***** Records for this exercise

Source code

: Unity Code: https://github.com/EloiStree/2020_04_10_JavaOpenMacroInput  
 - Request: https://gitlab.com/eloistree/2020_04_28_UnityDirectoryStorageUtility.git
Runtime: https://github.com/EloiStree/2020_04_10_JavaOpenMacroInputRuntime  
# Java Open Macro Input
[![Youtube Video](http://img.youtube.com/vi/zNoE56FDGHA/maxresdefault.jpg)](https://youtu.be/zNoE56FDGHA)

**********

The entries above must be returned in full, exactly as shown.

Source code

: Unity Code: https://github.com/EloiStree/2020_04_10_JavaOpenMacroInput  
 - Request: https://gitlab.com/eloistree/2020_04_28_UnityDirectoryStorageUtility.git
Runtime: https://github.com/EloiStree/2020_04_10_JavaOpenMacroInputRuntime  
# Java Open Macro Input
[![Youtube Video](http://img.youtube.com/vi/zNoE56FDGHA/maxresdefault.jpg)](https://youtu.be/zNoE56FDGHA)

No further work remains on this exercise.